◆ Problem description:
State the number of lines that hold "超级爆裂网球" in the records below, with no other words.

◆ Record extracts:
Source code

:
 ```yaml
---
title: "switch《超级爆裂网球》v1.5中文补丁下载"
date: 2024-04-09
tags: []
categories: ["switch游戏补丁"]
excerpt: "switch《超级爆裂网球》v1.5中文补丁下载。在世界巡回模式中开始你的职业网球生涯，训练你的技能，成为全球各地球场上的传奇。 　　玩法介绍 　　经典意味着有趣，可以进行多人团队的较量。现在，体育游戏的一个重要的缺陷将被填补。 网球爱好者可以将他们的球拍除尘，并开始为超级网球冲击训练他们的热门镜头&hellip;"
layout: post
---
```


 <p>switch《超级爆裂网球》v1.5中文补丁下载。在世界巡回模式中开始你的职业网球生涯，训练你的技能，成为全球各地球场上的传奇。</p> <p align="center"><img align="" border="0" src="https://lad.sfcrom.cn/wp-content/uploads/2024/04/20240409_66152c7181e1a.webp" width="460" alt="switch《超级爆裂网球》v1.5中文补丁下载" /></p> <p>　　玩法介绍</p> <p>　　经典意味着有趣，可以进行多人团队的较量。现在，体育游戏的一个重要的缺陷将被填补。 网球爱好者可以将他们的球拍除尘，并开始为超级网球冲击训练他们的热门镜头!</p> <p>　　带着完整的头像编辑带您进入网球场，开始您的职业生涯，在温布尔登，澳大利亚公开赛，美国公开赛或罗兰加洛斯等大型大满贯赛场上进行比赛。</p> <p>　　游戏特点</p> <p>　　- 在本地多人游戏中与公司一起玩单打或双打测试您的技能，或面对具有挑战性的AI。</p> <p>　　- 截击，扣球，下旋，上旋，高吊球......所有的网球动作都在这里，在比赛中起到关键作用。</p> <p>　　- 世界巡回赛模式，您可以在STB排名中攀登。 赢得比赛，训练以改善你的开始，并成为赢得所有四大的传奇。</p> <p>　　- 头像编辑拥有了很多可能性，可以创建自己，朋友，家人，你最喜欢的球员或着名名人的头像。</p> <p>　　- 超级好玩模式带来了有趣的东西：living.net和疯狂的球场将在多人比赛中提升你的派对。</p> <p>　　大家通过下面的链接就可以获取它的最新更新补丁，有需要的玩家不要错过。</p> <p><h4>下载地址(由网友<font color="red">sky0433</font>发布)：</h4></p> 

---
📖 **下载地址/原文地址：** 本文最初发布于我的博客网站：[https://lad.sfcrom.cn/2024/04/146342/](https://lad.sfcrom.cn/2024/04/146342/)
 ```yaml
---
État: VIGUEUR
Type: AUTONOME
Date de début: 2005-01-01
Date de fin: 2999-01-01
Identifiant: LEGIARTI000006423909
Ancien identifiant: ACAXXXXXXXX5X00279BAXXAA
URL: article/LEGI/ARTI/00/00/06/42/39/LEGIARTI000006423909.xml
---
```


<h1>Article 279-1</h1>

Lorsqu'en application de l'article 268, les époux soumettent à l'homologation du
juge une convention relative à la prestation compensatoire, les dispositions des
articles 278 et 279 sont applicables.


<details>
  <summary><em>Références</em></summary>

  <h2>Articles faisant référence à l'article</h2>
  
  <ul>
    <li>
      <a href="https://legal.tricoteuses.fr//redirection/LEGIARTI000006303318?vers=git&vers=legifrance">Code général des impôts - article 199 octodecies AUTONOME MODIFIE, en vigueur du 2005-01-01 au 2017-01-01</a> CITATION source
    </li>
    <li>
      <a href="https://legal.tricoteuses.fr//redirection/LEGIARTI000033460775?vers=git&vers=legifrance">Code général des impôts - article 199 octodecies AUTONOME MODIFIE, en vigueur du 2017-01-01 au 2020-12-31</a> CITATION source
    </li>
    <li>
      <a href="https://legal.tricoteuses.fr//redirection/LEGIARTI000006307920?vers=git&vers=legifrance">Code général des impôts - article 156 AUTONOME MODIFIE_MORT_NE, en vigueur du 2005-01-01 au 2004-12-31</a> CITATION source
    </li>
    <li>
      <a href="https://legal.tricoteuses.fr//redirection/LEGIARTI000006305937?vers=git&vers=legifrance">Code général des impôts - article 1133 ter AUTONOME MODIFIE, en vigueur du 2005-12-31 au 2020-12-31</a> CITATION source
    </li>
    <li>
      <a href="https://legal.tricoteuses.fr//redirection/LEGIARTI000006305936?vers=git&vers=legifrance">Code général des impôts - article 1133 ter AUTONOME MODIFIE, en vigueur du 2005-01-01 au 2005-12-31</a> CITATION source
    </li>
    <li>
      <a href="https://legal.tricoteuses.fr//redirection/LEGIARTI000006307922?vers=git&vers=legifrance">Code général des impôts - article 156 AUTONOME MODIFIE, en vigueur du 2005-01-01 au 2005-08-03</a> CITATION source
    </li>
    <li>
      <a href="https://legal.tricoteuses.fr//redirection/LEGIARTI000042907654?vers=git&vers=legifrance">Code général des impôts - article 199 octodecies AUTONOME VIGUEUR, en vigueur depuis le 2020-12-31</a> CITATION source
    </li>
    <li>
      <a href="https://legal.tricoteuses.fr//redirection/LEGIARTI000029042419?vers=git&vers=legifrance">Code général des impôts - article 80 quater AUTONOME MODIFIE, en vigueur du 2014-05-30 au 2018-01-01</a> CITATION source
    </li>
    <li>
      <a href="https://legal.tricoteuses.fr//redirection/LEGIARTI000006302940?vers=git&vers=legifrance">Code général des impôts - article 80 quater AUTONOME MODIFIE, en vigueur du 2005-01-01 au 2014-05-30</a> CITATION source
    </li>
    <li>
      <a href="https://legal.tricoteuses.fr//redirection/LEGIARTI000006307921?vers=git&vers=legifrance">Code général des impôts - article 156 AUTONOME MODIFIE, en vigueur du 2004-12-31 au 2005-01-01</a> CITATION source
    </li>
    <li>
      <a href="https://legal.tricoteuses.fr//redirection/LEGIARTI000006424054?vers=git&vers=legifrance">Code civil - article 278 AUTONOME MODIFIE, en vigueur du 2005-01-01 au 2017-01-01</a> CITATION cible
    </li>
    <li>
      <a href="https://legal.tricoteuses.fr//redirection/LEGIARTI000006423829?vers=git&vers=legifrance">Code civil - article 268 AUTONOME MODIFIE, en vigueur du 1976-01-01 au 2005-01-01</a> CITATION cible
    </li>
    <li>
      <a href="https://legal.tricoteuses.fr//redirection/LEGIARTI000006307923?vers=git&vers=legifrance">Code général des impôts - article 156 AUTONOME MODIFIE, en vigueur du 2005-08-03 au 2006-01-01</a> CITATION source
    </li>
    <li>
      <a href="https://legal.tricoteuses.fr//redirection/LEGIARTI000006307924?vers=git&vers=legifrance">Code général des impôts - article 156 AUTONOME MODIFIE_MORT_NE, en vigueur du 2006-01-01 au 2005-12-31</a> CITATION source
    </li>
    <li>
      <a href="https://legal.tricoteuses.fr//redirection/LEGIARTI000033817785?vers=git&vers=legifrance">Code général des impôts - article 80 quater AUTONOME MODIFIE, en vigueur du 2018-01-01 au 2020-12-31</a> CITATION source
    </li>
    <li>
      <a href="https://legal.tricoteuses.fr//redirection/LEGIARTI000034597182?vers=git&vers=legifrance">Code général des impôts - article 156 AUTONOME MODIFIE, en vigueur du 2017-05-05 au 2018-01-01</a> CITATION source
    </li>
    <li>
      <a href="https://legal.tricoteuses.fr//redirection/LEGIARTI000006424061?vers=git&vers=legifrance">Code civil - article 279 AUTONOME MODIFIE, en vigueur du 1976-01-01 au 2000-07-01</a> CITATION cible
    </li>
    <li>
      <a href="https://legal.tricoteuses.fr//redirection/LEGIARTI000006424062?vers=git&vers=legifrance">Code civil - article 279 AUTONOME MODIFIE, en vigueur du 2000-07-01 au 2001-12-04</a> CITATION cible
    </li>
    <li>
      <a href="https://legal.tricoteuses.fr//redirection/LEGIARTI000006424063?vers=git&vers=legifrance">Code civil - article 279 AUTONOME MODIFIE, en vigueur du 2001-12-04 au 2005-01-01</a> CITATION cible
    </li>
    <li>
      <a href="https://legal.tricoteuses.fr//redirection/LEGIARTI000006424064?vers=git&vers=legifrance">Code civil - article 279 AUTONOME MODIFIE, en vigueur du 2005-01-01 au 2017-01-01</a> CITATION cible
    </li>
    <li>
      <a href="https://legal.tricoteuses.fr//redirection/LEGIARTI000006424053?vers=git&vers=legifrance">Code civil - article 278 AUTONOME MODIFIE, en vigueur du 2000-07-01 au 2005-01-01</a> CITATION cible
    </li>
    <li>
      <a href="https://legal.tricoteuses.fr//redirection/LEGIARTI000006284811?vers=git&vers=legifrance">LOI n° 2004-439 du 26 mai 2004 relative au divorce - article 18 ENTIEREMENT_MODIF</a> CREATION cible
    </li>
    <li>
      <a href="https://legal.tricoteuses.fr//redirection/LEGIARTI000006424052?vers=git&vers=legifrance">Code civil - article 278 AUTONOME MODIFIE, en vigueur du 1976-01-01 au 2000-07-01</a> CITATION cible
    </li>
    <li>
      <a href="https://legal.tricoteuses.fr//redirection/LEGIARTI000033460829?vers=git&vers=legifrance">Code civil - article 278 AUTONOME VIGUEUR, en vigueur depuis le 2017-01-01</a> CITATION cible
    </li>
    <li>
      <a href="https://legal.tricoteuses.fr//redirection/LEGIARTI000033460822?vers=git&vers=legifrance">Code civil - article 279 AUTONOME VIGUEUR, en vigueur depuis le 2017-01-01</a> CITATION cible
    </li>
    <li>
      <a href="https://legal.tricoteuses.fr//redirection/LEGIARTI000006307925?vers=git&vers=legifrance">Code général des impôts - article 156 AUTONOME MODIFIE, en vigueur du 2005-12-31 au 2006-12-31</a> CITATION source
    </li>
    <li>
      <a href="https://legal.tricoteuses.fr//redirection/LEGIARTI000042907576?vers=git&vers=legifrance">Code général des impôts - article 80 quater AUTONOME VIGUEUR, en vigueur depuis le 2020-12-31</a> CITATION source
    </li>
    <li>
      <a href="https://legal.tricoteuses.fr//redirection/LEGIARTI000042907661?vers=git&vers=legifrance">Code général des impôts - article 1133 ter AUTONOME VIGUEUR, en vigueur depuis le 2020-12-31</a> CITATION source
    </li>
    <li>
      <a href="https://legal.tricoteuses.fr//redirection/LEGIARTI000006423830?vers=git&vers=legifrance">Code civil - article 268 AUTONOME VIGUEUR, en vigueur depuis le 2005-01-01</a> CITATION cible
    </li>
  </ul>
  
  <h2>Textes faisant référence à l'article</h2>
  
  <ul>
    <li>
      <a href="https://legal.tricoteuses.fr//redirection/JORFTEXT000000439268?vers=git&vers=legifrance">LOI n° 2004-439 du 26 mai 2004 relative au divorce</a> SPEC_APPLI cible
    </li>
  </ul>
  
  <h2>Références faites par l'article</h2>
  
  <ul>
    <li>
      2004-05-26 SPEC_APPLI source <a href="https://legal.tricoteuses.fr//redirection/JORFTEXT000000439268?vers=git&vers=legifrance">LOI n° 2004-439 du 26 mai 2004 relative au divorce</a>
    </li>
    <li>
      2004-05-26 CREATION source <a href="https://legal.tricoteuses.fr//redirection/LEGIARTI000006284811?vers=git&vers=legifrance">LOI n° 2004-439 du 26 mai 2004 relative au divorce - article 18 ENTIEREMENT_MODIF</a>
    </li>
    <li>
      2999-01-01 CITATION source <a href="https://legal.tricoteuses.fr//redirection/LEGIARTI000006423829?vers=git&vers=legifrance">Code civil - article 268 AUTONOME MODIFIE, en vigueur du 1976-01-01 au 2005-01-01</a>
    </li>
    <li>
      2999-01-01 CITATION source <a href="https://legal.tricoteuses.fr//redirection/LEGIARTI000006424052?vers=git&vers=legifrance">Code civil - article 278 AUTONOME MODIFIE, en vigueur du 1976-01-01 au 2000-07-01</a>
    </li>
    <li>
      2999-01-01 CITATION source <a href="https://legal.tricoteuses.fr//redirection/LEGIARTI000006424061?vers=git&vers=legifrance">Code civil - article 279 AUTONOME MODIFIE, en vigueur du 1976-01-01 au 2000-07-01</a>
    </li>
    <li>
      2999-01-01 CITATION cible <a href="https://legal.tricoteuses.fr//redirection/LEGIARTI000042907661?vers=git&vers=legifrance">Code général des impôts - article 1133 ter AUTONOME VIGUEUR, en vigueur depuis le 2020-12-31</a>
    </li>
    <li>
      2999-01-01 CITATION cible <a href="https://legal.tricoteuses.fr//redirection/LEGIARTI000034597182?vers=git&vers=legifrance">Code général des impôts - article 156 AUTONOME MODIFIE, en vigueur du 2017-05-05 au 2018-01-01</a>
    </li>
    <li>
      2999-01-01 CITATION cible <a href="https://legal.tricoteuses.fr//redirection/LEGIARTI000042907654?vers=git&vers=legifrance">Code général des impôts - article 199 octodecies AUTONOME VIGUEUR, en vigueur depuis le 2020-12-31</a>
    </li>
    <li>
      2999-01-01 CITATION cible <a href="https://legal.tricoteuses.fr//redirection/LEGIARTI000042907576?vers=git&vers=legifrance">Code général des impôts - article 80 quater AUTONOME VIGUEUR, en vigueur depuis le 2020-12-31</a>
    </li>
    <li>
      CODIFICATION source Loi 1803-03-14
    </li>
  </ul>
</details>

◆ Output for this exercise:
3